11 (1) Commencing on April 17, 1985, a person is entitled to have his name entered in a Band List maintained in the Department for a band if

11 (1) À compter du 17 avril 1985, une personne a droit à ce que son nom soit consigné dans une liste de bande tenue pour cette dernière au ministère si elle remplit une des conditions suivantes :

(a) the name of that person was entered in the Band List for that band, or that person was entitled to have it entered in the Band List for that band, immediately prior to April 17, 1985;

a) son nom a été consigné dans cette liste, ou elle avait droit à ce qu’il le soit le 16 avril 1985;

[…]

[12] A band may assume control of its membership by satisfying certain conditions and giving notice to the Minister of Indian Affairs and Northern Development. After this time, any additions or deletions to the Band List by the Registrar are of no effect unless they are in accordance with the membership rules established by the band (Act, s. 10(8)). Once the Registrar provides the Band List to the band, the Registrar has no further responsibility for the list (Act, s. 10(9)).

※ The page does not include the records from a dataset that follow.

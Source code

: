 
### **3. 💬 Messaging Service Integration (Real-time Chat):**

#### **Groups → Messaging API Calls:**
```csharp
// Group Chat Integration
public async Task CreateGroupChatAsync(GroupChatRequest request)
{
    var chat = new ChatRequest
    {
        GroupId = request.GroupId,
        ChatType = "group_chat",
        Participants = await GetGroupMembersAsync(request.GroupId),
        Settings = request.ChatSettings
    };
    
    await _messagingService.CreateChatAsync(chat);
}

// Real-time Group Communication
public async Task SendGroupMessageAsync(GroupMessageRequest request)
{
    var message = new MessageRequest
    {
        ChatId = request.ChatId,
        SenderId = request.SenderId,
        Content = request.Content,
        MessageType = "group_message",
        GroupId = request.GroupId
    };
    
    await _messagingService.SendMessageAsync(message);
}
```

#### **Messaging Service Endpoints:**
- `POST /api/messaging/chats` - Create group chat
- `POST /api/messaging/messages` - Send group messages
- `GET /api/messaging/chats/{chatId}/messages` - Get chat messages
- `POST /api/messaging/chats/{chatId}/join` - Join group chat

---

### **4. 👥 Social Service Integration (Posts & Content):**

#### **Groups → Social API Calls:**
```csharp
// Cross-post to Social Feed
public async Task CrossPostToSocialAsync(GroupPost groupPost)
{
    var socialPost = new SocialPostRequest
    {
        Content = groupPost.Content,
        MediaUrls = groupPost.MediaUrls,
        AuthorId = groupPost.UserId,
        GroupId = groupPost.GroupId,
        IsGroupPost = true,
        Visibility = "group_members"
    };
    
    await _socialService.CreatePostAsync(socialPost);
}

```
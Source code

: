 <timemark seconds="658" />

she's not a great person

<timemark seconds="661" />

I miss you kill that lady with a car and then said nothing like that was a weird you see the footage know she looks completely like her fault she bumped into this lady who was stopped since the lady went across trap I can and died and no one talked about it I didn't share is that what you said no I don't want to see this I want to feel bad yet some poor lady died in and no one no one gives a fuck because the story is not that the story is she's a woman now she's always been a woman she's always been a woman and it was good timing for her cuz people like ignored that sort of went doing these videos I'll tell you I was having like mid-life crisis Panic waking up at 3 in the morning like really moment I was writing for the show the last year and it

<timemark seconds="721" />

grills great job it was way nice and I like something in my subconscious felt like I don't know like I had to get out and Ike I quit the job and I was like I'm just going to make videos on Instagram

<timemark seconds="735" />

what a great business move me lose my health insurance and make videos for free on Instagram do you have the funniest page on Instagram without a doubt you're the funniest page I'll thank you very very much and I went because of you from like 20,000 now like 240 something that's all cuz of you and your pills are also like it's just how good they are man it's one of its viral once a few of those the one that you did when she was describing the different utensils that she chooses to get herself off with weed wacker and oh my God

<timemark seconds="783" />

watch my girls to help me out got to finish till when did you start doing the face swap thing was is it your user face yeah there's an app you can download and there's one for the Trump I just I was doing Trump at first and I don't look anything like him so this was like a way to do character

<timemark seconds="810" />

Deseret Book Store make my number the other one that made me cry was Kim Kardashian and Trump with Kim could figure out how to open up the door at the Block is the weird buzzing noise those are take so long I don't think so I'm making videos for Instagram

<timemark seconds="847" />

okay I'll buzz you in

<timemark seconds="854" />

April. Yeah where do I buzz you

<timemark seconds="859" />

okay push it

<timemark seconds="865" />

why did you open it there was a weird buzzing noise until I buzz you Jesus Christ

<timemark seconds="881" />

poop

[13] A band that assumes control of its membership may establish its own membership rules (Act, s. 10(2)). However, by virtue of subsections 10(4) and 10(5), if someone had already acquired the right to membership in the band prior to the time that the band established membership rules, the rules established by the band may not deprive that person of their acquired right “by reason only of a situation that existed or an action that was taken before the rules came into force.”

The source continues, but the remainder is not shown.